You fell asleep in your film studies class, seven different people had all chosen ‘twin peaks:fire walk with me’ to write an essay on. You laugh as they speak nonsensically about Laura Palmer and how the movie was more about discovering who she was than how she was murdered, it's all the same recycled garbage you said a year ago, back when your professor was that feminist guy. You picture Dale Cooper in a red room, you remember when the constant jokes from the simpsons, you think about Laura Palmer's cold blue body on the beach wrapped in plastic and then how david lynch left the show and it all became fucked up. Someone drones on about American psycho and how the murders were in his head. 
You leave class, smoke a cigarette outside in the parking lot and lean against your beat up car. Your cracked ipod nano plays Jeff Buckley and Elliott Smith simultaneously and then some 80s song you used to be so obsessed with and it reminds you of how your ex drove you home after you broke up with him, how his hand gripped yours and you didn't hold it back. You don't sob like usual. You don't think about how he was so angry he held your neck without squeezing, just to look you in the eyes and call you a bitch. 
You fidget with your dungarees and then drive to work. Leaning against the counter as you watch kids flick through comics and then flick though vinyls laughing at covers with girls with their huge tits out, and then looking at the r-rated movies with eyes and needles. Then leaving a mess and stepping out of the shop without buying anything. You steal a pack of gum from the display in front of you and change the cassette to the b side, you repeat this till it's 8pm and dark outside.
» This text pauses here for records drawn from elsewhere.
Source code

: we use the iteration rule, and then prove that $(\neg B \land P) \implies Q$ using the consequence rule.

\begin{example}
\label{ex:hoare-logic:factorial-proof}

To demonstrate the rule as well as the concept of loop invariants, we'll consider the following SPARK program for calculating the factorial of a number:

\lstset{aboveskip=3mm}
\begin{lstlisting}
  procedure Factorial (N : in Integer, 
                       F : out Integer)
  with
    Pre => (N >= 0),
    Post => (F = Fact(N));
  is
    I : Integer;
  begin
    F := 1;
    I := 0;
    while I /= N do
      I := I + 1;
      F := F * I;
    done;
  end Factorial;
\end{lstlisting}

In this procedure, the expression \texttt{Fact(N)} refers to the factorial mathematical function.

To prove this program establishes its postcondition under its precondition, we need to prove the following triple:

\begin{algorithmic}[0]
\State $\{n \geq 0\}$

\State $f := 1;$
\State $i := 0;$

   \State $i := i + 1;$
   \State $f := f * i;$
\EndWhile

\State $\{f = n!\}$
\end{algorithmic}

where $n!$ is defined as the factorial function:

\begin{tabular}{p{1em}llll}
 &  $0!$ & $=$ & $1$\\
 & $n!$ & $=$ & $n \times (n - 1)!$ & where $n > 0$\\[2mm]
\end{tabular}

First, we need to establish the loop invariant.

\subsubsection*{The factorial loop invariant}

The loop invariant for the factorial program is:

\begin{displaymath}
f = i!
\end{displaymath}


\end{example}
Then it's time to close up the shop, shutting the blinds, switching off all the lights, you close and lock the front door with the keys, and shove them deep into your pocket. It's a cold and icy night. You pull the vintage motorcycle jacket you stole from your ex around your shoulders and light a cigarette. Walking around the side of the shop deep into the alleyway to get your car from the employee car park behind all the shops, you stop in your tracks. Gravel kicking against the wall.
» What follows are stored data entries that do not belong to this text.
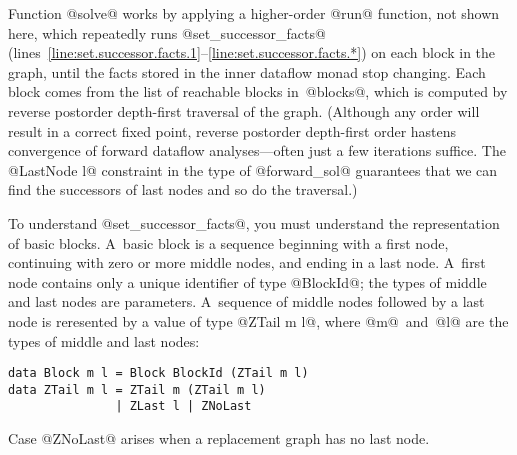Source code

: \documentclass[blockstyle,preprint,natbib,nocopyrightspace]{sigplanconf}
\newcommand\linerangeref[2]{\mbox{lines~\ref{line:#1}--\ref{line:#2}}}
\begin{document}
Function @solve@ works by applying a higher-order @run@ function,
not shown here,
which repeatedly runs
@set_successor_facts@
(\linerangeref{set.successor.facts.1}{set.successor.facts.*})
on each block in the graph, until the facts
stored in the inner dataflow monad stop changing.
Each block comes from  the list of reachable blocks in~@blocks@,
which is computed by reverse postorder depth-first traversal of the graph.
(Although any order will result in a correct fixed point,
reverse postorder depth-first order hastens convergence of forward dataflow
analyses---often just a few iterations suffice.
The @LastNode l@ constraint in the type of @forward_sol@
guarantees that we can
  find the successors of last nodes and so do the traversal.)



To understand @set_successor_facts@, you must understand the
representation of basic blocks.
A~basic block is a sequence beginning with a first node, continuing
with zero or more middle nodes, and ending in a last node.
A~first node contains only a unique identifier of type @BlockId@; the
types of middle and last nodes are parameters.
A~sequence of middle nodes followed by a last node is reresented by a
value of type @ZTail m l@, where @m@~and~@l@
are the types of middle and last nodes:
\begin{verbatim}
data Block m l = Block BlockId (ZTail m l)
data ZTail m l = ZTail m (ZTail m l) 
               | ZLast l | ZNoLast
\end{verbatim}
Case @ZNoLast@ arises when a replacement graph has no last node.
\end{document}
Theres a whine and a moan and you almost think someones fucking until you notice the trail of blood that leads exactly to the body in the corner, who ever it is put up a fight. There's a man clambering over him, a camera swinging to the side of his body as you watch him cut deep into his chest,his guts spill intestines falling out into the concrete like confetti, you hear it slap to the floor. You feel sick. 
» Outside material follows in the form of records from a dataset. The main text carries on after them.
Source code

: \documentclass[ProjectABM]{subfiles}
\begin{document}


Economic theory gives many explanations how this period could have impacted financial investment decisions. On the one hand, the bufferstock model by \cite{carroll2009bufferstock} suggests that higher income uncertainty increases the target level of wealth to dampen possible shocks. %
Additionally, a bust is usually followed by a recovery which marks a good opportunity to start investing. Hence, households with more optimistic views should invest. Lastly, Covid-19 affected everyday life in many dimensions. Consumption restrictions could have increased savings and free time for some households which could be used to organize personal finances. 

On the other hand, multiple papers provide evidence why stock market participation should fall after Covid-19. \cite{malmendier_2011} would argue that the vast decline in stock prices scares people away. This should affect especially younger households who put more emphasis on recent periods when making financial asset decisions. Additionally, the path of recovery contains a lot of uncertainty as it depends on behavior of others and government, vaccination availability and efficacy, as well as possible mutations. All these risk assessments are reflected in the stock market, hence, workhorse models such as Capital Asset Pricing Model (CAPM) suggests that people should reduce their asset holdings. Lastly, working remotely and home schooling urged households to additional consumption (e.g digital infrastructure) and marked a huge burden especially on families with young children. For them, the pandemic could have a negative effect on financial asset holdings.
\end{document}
The body looks at you  pleading and begging with its eyes and he moans, your eyes widen and the man with the camera looks directly at you, his masked face cocking to the side in curiosity, you shake and look over to your car which is and i say this lightly, funnily enough right next to the killer and his victim. Blood coating the exterior. Bloody streaks over the silver paint, you almost feel bad for yourself knowing how much it's gonna cost to clean the blood off your car. It's selfish really. Consider there a man choking on his own blood right in front of you.
You think about backing away and running…but you stand frozen and watch the man bleed out, his blood pouring out like an afterthought. White masked man snaps a photo, and then another he slashes at the victim's throat, the life drains quickly out of his eyes and you watch him take one last ragged breath as his eyes tell you to run as fast as you can. 
Then he turns his black eyes and gaping jaw keeping you in place, his leather gloved hand shushes at you as he approaches like a predator to his prey.
 You.
Your heart thumps against your chest. He pushes you to the brick wall, you whine at how harsh you hit it. He takes the cigarette out of your hand leather brushing against your coldfinger tips and presses it to your mouth. 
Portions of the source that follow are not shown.